Iran’s Regional War on Israel
Bennett’s remarks follow a string of Iranian escalations, including the unprecedented direct missile strikes on Israel on April 13, 2024, and October 1, 2024, in which Iran launched hundreds of ballistic and cruise missiles at every Israeli city. These attacks were the largest of their kind in history, and yet the United Nations failed to condemn them—proving once again its moral bankruptcy.
In response, Israel launched Operation Days of Repentance, obliterating Iran’s air defenses and striking nuclear weapons research sites with surgical precision. Yet the attacks from Iran’s proxies have continued. Hezbollah, Iranian-backed militias in Syria and Iraq, and the Houthis have kept up a relentless campaign of terror.
The Case for Hitting Tehran
Bennett’s strategy is simple but revolutionary: shift the cost of war directly to the source. Striking Houthi launch sites in Yemen may temporarily suppress attacks, but it does not eliminate the threat. The IRGC will simply rearm and regroup them. However, if Tehran begins to feel the consequences—economically, militarily, and diplomatically—it may think twice before unleashing its proxies.
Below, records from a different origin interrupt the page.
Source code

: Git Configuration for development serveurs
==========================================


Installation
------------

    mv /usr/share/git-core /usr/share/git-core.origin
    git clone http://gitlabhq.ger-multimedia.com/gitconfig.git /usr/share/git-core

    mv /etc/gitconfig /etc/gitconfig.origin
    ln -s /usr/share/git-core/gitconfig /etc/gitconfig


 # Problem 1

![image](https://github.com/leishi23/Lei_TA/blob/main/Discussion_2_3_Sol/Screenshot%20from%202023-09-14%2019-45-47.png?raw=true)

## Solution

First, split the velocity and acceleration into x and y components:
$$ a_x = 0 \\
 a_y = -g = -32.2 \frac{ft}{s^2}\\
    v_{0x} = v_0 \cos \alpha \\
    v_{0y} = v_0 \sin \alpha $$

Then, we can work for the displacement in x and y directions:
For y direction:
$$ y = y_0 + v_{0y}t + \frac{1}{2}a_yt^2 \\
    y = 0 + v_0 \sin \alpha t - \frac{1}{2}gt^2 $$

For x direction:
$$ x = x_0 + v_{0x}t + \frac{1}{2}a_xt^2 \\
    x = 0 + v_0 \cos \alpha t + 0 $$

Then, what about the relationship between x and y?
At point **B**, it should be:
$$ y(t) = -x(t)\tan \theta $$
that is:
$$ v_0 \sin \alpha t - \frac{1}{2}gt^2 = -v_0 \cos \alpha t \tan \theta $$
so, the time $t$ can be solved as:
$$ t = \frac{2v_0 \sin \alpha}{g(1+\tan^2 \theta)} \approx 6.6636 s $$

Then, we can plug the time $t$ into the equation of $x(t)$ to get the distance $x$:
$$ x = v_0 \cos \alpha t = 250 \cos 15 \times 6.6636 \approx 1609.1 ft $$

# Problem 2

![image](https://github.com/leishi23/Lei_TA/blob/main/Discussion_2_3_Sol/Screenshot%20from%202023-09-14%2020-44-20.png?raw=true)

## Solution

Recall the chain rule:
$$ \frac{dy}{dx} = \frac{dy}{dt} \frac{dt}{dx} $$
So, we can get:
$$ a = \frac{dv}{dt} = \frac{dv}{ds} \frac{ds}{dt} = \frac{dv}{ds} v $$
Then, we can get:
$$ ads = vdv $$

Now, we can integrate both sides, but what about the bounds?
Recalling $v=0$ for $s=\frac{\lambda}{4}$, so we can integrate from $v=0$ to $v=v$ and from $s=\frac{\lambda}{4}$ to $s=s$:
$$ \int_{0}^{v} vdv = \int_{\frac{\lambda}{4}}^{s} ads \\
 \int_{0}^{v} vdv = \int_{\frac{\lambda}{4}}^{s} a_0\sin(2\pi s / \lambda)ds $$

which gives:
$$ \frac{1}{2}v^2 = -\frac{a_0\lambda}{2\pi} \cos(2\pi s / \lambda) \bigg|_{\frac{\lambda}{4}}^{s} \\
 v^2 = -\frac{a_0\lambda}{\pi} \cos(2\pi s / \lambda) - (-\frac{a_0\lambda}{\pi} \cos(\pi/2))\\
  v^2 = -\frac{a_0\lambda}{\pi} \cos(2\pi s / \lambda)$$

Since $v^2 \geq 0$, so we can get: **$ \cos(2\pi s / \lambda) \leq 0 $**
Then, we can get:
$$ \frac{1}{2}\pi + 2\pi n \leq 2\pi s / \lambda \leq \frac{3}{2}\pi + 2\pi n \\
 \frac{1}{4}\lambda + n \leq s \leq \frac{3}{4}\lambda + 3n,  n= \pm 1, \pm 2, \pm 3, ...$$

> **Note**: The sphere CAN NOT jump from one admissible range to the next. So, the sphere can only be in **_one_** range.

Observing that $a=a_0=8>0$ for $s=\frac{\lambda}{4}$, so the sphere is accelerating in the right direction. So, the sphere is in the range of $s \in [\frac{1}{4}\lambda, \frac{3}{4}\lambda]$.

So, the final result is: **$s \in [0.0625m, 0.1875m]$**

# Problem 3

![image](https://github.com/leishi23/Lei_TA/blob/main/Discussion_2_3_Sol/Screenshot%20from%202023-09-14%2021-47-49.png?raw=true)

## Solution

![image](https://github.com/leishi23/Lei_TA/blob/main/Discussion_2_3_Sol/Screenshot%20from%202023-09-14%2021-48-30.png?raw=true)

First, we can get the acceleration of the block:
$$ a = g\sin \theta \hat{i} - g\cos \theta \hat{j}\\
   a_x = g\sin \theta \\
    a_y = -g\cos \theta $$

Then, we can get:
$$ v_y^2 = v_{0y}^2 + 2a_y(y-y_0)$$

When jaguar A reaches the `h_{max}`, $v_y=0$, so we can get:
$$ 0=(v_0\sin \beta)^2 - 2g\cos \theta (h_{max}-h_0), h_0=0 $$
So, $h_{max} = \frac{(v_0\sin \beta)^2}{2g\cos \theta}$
Israel’s right to self-defense includes the right to dismantle the infrastructure of terror at its source. Iran has declared war not only on Israel, but on global stability. Its proxy war stretches across seven active fronts and threatens shipping lanes, energy markets, and civilian life across the Middle East. The world cannot afford to let Tehran operate with impunity.